110 x 1 PB quite strong first rep, but i just lost my groove again on the 2nd rep, need to concentrate more on what im doing.
definetly going to get it next time, without a doubt that..
Yates row
40 x 6
60 x 4
80 x 2
90 x 2
100 x 2
105 x 2 PB
Military press
20 x 6
40 x 4
45 x 2
52.5 x 2
60 x 2 PB
Chin-ups
felt absolutly great on these today
bodyweight x 6 could of thrown myself up through the ceiling i swear LOL
15 x 4
30 x 2
40 x 2
45 x 2 PB proud of this one, strong set
Pin presses
80 x 3
80 x 3
90 x 3
100 x 3
110 x 3
120 x 3
130 x 3
140 x 3
150 x 3 PB
my last set seems to be the best on these, probably just more concentrated on hittin it
Very happy, just gutted i couldnt complete the session with 2 reps on 110, going to own it next time.
fletch
06-12-2007, 08:41 PM
great session today apart from squats which are really beggining to piss me off!!!
Squat
60 x 6
80 x 4
100 x 2
110 x 2
120 x 2 no very good
130 x 1 pb then failed, very poor first rep too, my squats are well and truely shambolic! didnt want to fail this as i was going for heavy deadlift after.
Sumo-deadlift
60 x 6
80 x 4
80 x 4
100 x 2
100 x 2 feeling very strong
120 x 2 very strong
140 x 2
160 x 2
long rest
180 x 2
legs were feeling pretty shot by that this point(perhaps due to the fail on squat) so went for a very long rest..
200 x 2 PB
over the f;kin moon with hitting this! very slow off the floor as usual with me but strong lockout, perhaps made it harder for myself off the floor as im sure i could have kept myself alot tighter. wacked the weight on the floor after and apperently very nearly landed on my foot! would have hurt!
power calf raises
60 x 6
80 x 4
100 x 2
120 x 2
140 x 2
160 x 2 PB
to add my good session i got to witness a comedy lift in the gym involving some guy loading up the squat rack with 300kg shaking like a shitting dog then doing couple of reps with about 2inch ROM. whats the point? lol
BBDOM
06-15-2007, 09:28 PM
Good Work Fletch Keep It Up
Pork Pie
06-16-2007, 02:45 PM
Your squats are going nowhere.
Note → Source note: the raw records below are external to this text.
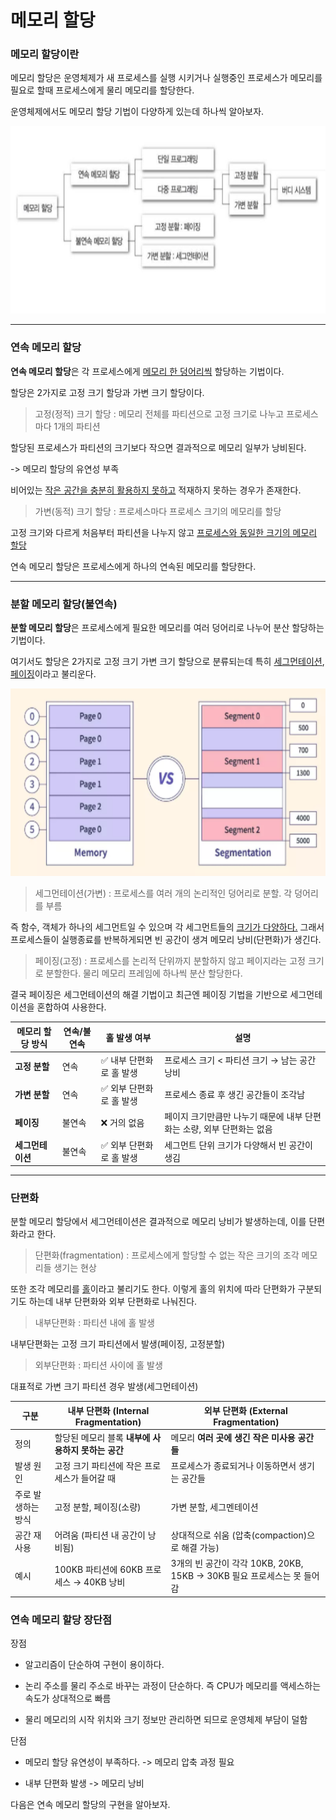 # 메모리 할당

### 메모리 할당이란

메모리 할당은 운영체제가 새 프로세스를 실행 시키거나 실행중인 프로세스가 메모리를 필요로 할때 프로세스에게 물리 메모리를 할당한다. 

운영체제에서도 메모리 할당 기법이 다양하게 있는데 하나씩 알아보자.

<p align="center">
 <img src = "./memory.png", height="300x", width="600px">
</p>

---

### 연속 메모리 할당

**연속 메모리 할당**은 각 프로세스에게 <u>메모리 한 덩어리씩</u> 할당하는 기법이다. 

할당은 2가지로 고정 크기 할당과 가변 크기 할당이다.

> 고정(정적) 크기 할당 : 메모리 전체를 파티션으로 고정 크기로 나누고 프로세스마다 1개의 파티션

할당된 프로세스가 파티션의 크기보다 작으면 결과적으로 메모리 일부가 낭비된다.

-> 메모리 할당의 유연성 부족 

비어있는 <u>작은 공간을 충분히 활용하지 못하고</u> 적재하지 못하는 경우가 존재한다.

> 가변(동적) 크기 할당 : 프로세스마다 프로세스 크기의 메모리를 할당

고정 크기와 다르게 처음부터 파티션을 나누지 않고 <u>프로세스와 동일한 크기의 메모리 할당</u>


연속 메모리 할당은 프로세스에게 하나의 연속된 메모리를 할당한다.

---

### 분할 메모리 할당(불연속)

**분할 메모리 할당**은 프로세스에게 필요한 메모리를 여러 덩어리로 나누어 분산 할당하는 기법이다.

여기서도 할당은 2가지로 고정 크기 가변 크기 할당으로 분류되는데 특히 <u>세그먼테이션</u>, <u>페이징</u>이라고 불리운다.

<p align="center">
 <img src = "./paging.png", height="300x", width="600px">
</p>

> 세그먼테이션(가변) : 프로세스를 여러 개의 논리적인 덩어리로 분할. 각 덩어리를 부름

즉 함수, 객체가 하나의 세그먼트일 수 있으며 각 세그먼트들의 <u>크기가 다양하다.</u> 그래서 프로세스들이 실행종료를 반복하게되면 빈 공간이 생겨 메모리 낭비(단편화)가 생긴다.

> 페이징(고정) : 프로세스를 논리적 단위까지 분할하지 않고 페이지라는 고정 크기로 분할한다. 물리 메모리 프레임에 하나씩 분산 할당한다.

결국 페이징은 세그먼테이션의 해결 기법이고 최근엔 페이징 기법을 기반으로 세그먼테이션을 혼합하여 사용한다.

| 메모리 할당 방식     | 연속/불연속 | 홀 발생 여부 | 설명 |
|----------------------|-------------|---------------|------|
| **고정 분할**        | 연속        | ✅ 내부 단편화로 홀 발생 | 프로세스 크기 < 파티션 크기 → 남는 공간 낭비 |
| **가변 분할**        | 연속        | ✅ 외부 단편화로 홀 발생 | 프로세스 종료 후 생긴 공간들이 조각남 |
| **페이징**           | 불연속      | ❌ 거의 없음 | 페이지 크기만큼만 나누기 때문에 내부 단편화는 소량, 외부 단편화는 없음 |
| **세그먼테이션**     | 불연속      | ✅ 외부 단편화로 홀 발생 | 세그먼트 단위 크기가 다양해서 빈 공간이 생김 |

---

### 단편화

분할 메모리 할당에서 세그먼테이션은 결과적으로 메모리 낭비가 발생하는데, 이를 단편화라고 한다.

> 단편화(fragmentation) : 프로세스에게 할당할 수 없는 작은 크기의 조각 메모리들 생기는 현상

또한 조각 메모리를 <u>홀</u>이라고 불리기도 한다.
이렇게 홀의 위치에 따라 단편화가 구분되기도 하는데 내부 단편화와 외부 단편화로 나눠진다.

> 내부단편화 : 파티션 내에 홀 발생

내부단편화는 고정 크기 파티션에서 발생(페이징, 고정분할)

> 외부단편화 : 파티션 사이에 홀 발생

대표적로 가변 크기 파티션 경우 발생(세그먼테이션)

| 구분             | 내부 단편화 (Internal Fragmentation)              | 외부 단편화 (External Fragmentation)              |
|------------------|---------------------------------------------------|----------------------------------------------------|
| 정의             | 할당된 메모리 블록 **내부에 사용하지 못하는 공간** | 메모리 **여러 곳에 생긴 작은 미사용 공간들**      |
| 발생 원인        | 고정 크기 파티션에 작은 프로세스가 들어갈 때      | 프로세스가 종료되거나 이동하면서 생기는 공간들     |
| 주로 발생하는 방식 | 고정 분할, 페이징(소량)                          | 가변 분할, 세그멘테이션                            |
| 공간 재사용      | 어려움 (파티션 내 공간이 낭비됨)                   | 상대적으로 쉬움 (압축(compaction)으로 해결 가능) |
| 예시             | 100KB 파티션에 60KB 프로세스 → 40KB 낭비           | 3개의 빈 공간이 각각 10KB, 20KB, 15KB → 30KB 필요 프로세스는 못 들어감 |


### 연속 메모리 할당 장단점

장점 

- 알고리즘이 단순하여 구현이 용이하다.

- 논리 주소를 물리 주소로 바꾸는 과정이 단순하다. 즉 CPU가 메모리를 액세스하는 속도가 상대적으로 빠름

- 물리 메모리의 시작 위치와 크기 정보만 관리하면 되므로 운영체제 부담이 덜함

단점

- 메모리 할당 유연성이 부족하다. -> 메모리 압축 과정 필요

- 내부 단편화 발생 -> 메모리 낭비

다음은 연속 메모리 할당의 구현을 알아보자.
You've obviously got good back strength but this isn't coming through in the squat.
You need to change things around.
Fletch can you update your journal on PLUK now please....I have seen HUGGEEE improvement on everything here, mainly squats...
lol its been along time since this was last updated.
I know 170kgx5 squat and last time it was 120x3.